EXERCISE INPUT Start Marker

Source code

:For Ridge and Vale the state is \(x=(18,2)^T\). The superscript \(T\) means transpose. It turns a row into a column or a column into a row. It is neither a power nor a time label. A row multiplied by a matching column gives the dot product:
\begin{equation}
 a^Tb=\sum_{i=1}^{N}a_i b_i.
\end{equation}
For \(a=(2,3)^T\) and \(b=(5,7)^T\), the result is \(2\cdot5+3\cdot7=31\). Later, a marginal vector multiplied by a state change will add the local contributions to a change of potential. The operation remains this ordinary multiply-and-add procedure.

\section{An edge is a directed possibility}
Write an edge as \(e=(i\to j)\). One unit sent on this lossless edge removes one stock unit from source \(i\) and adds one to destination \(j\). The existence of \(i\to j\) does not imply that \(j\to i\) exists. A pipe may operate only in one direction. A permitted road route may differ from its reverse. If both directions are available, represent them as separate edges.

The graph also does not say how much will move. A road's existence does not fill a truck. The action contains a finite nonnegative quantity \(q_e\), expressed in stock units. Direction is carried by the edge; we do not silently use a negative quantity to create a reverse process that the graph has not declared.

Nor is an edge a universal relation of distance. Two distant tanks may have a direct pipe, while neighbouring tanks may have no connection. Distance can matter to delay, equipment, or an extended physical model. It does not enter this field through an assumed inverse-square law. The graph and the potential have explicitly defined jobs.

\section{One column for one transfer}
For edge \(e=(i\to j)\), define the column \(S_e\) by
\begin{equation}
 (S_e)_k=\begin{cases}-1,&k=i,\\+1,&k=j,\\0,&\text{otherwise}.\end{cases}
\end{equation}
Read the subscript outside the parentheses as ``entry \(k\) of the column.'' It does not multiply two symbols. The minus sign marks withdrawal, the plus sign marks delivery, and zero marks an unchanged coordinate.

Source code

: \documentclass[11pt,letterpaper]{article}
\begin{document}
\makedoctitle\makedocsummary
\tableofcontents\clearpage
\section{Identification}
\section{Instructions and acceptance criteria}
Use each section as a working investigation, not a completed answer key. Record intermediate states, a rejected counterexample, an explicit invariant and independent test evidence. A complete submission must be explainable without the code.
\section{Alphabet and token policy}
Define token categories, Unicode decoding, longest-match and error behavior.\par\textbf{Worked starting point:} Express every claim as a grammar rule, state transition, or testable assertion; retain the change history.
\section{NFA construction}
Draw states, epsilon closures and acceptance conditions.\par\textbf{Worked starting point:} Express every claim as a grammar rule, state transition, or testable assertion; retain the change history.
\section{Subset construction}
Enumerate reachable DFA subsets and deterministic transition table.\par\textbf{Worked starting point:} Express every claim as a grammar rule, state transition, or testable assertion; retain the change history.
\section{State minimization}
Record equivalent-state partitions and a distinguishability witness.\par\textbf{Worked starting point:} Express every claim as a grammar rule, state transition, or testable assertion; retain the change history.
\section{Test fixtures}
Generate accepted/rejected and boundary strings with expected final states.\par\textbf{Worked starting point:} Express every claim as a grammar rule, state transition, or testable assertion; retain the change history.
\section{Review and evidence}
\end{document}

EXERCISE INPUT End Marker

Working from the records above, write out verbatim only the lines from the line containing "For \(a=(2,3)^T\) and" through the line containing "Write an edge".

For \(a=(2,3)^T\) and \(b=(5,7)^T\), the result is \(2\cdot5+3\cdot7=31\). Later, a marginal vector multiplied by a state change will add the local contributions to a change of potential. The operation remains this ordinary multiply-and-add procedure.

\section{An edge is a directed possibility}
Write an edge as \(e=(i\to j)\). One unit sent on this lossless edge removes one stock unit from source \(i\) and adds one to destination \(j\). The existence of \(i\to j\) does not imply that \(j\to i\) exists. A pipe may operate only in one direction. A permitted road route may differ from its reverse. If both directions are available, represent them as separate edges.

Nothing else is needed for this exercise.